As far as in the following specification and claims, the polymerization catalyst component is described by referring to a predetermined size range, this size range refers to the particle diameter, since the catalyst component particles as obtained in accordance with the present invention are almost perfect spheres for which the particle shape can be observed by microscopic techniques or the particle size distribution and the particle size range can be determined by using a Coulter Counter LS200 at room temperature (20° C.) with n-heptane as medium.

The present invention is therefore directed to a process for preparing an olefin polymerization catalyst component in the form of particles having a predetermined size range as defined in claim 1, said process comprising the steps of:

• • a) preparing a solution of a complex of a Group 2 metal and an electron donor by reacting a compound of said metal with said electron donor or a precursor thereof in an organic liquid reaction medium;
  • b) adding said solution of said complex to at least one compound of a transition metal to produce an emulsion the dispersed phase of which contains more than 50 mol % of the Group 2 metal in said complex;
  • c) agitating the emulsion in order to maintain the droplets of said dispersed phase within an average size range of 5 to 200 μm;
  • d) solidifying said droplets of the dispersed phase;
  • e) recovering the solidified particles of the olefin polymerization catalyst component;

wherein an aluminium alkoxy compound of the general formula AlR_3-nX_n wherein R stands for a straight chain or branched alkoxy group having 1 to 20, preferably 1 to 10 and more preferably 1 to 6 carbon atoms, X independently represents a residue selected from the group of halogen and alkyl and n stand for 0, 1 or 2, in particular 1 or 2, is added and brought into contact with the droplets of the dispersed phase of the agitated emulsion or the solidified particles before recovering the solidified particles in step e).

The catalysts known so far show often their highest polymerization activities (activity maximum) at temperatures of about 60 to 70° C. If the polymerization is carried out at a higher temperature, i.e. above 70° C., e.g. at around 80° C. or higher, as it is e.g. desirable in some specific processes, the activity of the catalyst is not high enough, because the activity maximum of normal catalyst is at lower temperature.
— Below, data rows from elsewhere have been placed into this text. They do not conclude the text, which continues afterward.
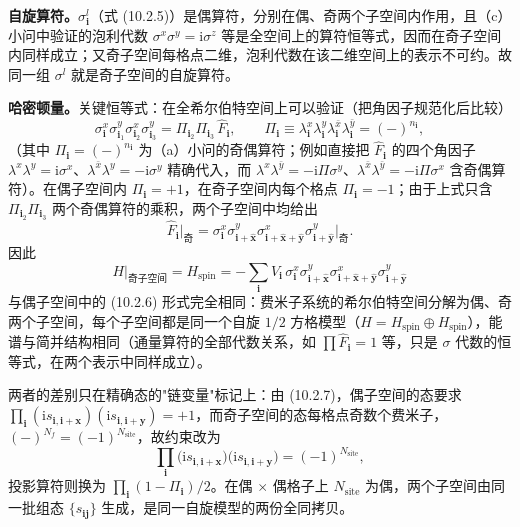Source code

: \textbf{自旋算符。}$\sigma_{\pmb i}^{l}$（式 (10.2.5)）是偶算符，分别在偶、奇两个子空间内作用，且（c）小问中验证的泡利代数 $\sigma^{x}\sigma^{y}=\mathrm{i}\sigma^{z}$ 等是全空间上的算符恒等式，因而在奇子空间内同样成立；又奇子空间每格点二维，泡利代数在该二维空间上的表示不可约。故同一组 $\sigma^{l}$ 就是奇子空间的自旋算符。

\textbf{哈密顿量。}关键恒等式：在全希尔伯特空间上可以验证（把角因子规范化后比较）
\begin{equation*}
\sigma_{\pmb i}^{x}\sigma_{\pmb i_1}^{y}\sigma_{\pmb i_2}^{x}\sigma_{\pmb i_3}^{y}
=\Pi_{\pmb i_2}\Pi_{\pmb i_3}\,\hat F_{\pmb i},\qquad
\Pi_{\pmb i}\equiv\lambda_{\pmb i}^{x}\lambda_{\pmb i}^{y}\lambda_{\pmb i}^{\bar x}\lambda_{\pmb i}^{\bar y}=(-)^{n_{\pmb i}},
\end{equation*}
（其中 $\Pi_{\pmb i}=(-)^{n_{\pmb i}}$ 为（a）小问的奇偶算符；例如直接把 $\hat F_{\pmb i}$ 的四个角因子 $\lambda^{x}\lambda^{y}=\mathrm{i}\sigma^{x}$、$\lambda^{\bar x}\lambda^{y}=-\mathrm{i}\sigma^{y}$ 精确代入，而 $\lambda^{x}\lambda^{\bar y}=-\mathrm{i}\Pi\sigma^{y}$、$\lambda^{\bar x}\lambda^{\bar y}=-\mathrm{i}\Pi\sigma^{x}$ 含奇偶算符）。在偶子空间内 $\Pi_{\pmb i}=+1$，在奇子空间内每个格点 $\Pi_{\pmb i}=-1$；由于上式只含 $\Pi_{\pmb i_2}\Pi_{\pmb i_3}$ 两个奇偶算符的乘积，两个子空间中均给出
\begin{equation*}
\hat F_{\pmb i}\Big|_{\text{奇}}=\sigma_{\pmb i}^{x}\sigma_{\pmb i+\hat{\pmb x}}^{y}\sigma_{\pmb i+\hat{\pmb x}+\hat{\pmb y}}^{x}\sigma_{\pmb i+\hat{\pmb y}}^{y}\Big|_{\text{奇}} .
\end{equation*}
因此
\begin{equation*}
\boxed{\;H\big|_{\text{奇子空间}}=H_{\text{spin}}=-\sum_{\pmb i}V_{\pmb i}\,\sigma_{\pmb i}^{x}\sigma_{\pmb i+\hat{\pmb x}}^{y}\sigma_{\pmb i+\hat{\pmb x}+\hat{\pmb y}}^{x}\sigma_{\pmb i+\hat{\pmb y}}^{y}\;}
\end{equation*}
与偶子空间中的 (10.2.6) 形式完全相同：费米子系统的希尔伯特空间分解为偶、奇两个子空间，每个子空间都是同一个自旋 $1/2$ 方格模型（$H=H_{\text{spin}}\oplus H_{\text{spin}}$），能谱与简并结构相同（通量算符的全部代数关系，如 $\prod\hat F_{\pmb i}=1$ 等，只是 $\sigma$ 代数的恒等式，在两个表示中同样成立）。

两者的差别只在精确态的"链变量"标记上：由 (10.2.7)，偶子空间的态要求 $\prod_{\pmb i}(\mathrm{i}s_{\pmb i,\pmb i+\pmb x})(\mathrm{i}s_{\pmb i,\pmb i+\pmb y})=+1$，而奇子空间的态每格点奇数个费米子，$(-)^{N_f}=(-1)^{N_{\text{site}}}$，故约束改为
\begin{equation*}
\prod_{\pmb i}\big(\mathrm{i}s_{\pmb i,\pmb i+\pmb x}\big)\big(\mathrm{i}s_{\pmb i,\pmb i+\pmb y}\big)=(-1)^{N_{\text{site}}},
\end{equation*}
投影算符则换为 $\prod_{\pmb i}(1-\Pi_{\pmb i})/2$。在偶 $\times$ 偶格子上 $N_{\text{site}}$ 为偶，两个子空间由同一批组态 $\{s_{\pmb{ij}}\}$ 生成，是同一自旋模型的两份全同拷贝。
The catalyst activity is in some cases at 80° C. about half the activity found at 70° C.

Polymerization processes, where the catalysts of the invention are useful comprise at least one polymerization stage. Typically the polymerization process comprises additional polymerization stages or reactors. In one particular embodiment the process contains at least one bulk reactor zone and at least one gas phase reactor zone, each zones comprising at least one reactor and all reactors being arranged in cascade. In one particularly preferred embodiment the polymerization process for polymerizing olefins, in particular propylene optionally with comonomers, like ethylene or other α-olefins, comprises at least one bulk reactor and at least one gas phase reactor arranged in that order. In some preferred processes the process comprises one bulk reactor and at least two gas phase reactors. The process may further comprise pre- and post reactors. Prereactors comprise typically prepolymerisation reactors. In these kinds of processes use of higher polymerization temperature (above 70° C., preferably 80° C. or higher, e.g. 85° C. or higher) either in some or all reactors of the reactor cascade, is preferred in order to achieve some specific properties to the polymers.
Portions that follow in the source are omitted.